* What you have to do *
Pull every line with "traits" from the entries below.

[Extracted data entries]

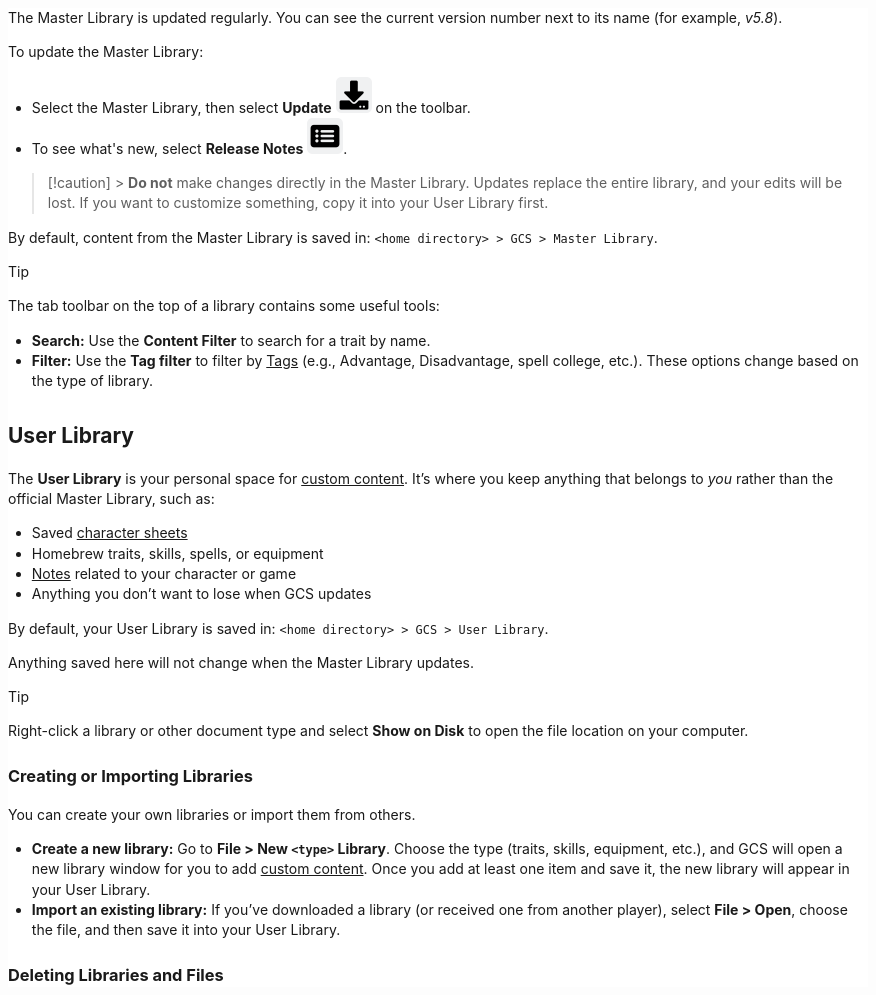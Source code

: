 The Master Library is updated regularly. You can see the current version number next to its name (for example, _v5.8_).

To update the Master Library:

- Select the Master Library, then select **Update** ![](images/icons/icn-update.svg) on the toolbar.
- To see what's new, select **Release Notes** ![](images/icons/icn-releaseNotes.svg).

> [!caution] > **Do not** make changes directly in the Master Library. Updates replace the entire library, and your edits will be lost. If you want to customize something, copy it into your User Library first.

By default, content from the Master Library is saved in: `<home directory> > GCS > Master Library`.

> [!tip]
> The tab toolbar on the top of a library contains some useful tools:
>
> - **Search:** Use the **Content Filter** to search for a trait by name.
> - **Filter:** Use the **Tag filter** to filter by [Tags](../User%20Guide/Tags) (e.g., Advantage, Disadvantage, spell college, etc.). These options change based on the type of library.

## User Library

The **User Library** is your personal space for [custom content](Custom%20Content). It’s where you keep anything that belongs to _you_ rather than the official Master Library, such as:

- Saved [character sheets](Character%20Sheet%20Overview)
- Homebrew traits, skills, spells, or equipment
- [Notes](Notes) related to your character or game
- Anything you don’t want to lose when GCS updates

By default, your User Library is saved in: `<home directory> > GCS > User Library`.

Anything saved here will not change when the Master Library updates.

> [!tip]
> Right-click a library or other document type and select **Show on Disk** to open the file location on your computer.

### Creating or Importing Libraries

You can create your own libraries or import them from others.

- **Create a new library:** Go to **File > New `<type>` Library**. Choose the type (traits, skills, equipment, etc.), and GCS will open a new library window for you to add [custom content](Custom%20Content). Once you add at least one item and save it, the new library will appear in your User Library.
- **Import an existing library:** If you’ve downloaded a library (or received one from another player), select **File > Open**, choose the file, and then save it into your User Library.

### Deleting Libraries and Files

* Answer to this problem *
- Homebrew traits, skills, spells, or equipment
- **Create a new library:** Go to **File > New `<type>` Library**. Choose the type (traits, skills, equipment, etc.), and GCS will open a new library window for you to add [custom content](Custom%20Content). Once you add at least one item and save it, the new library will appear in your User Library.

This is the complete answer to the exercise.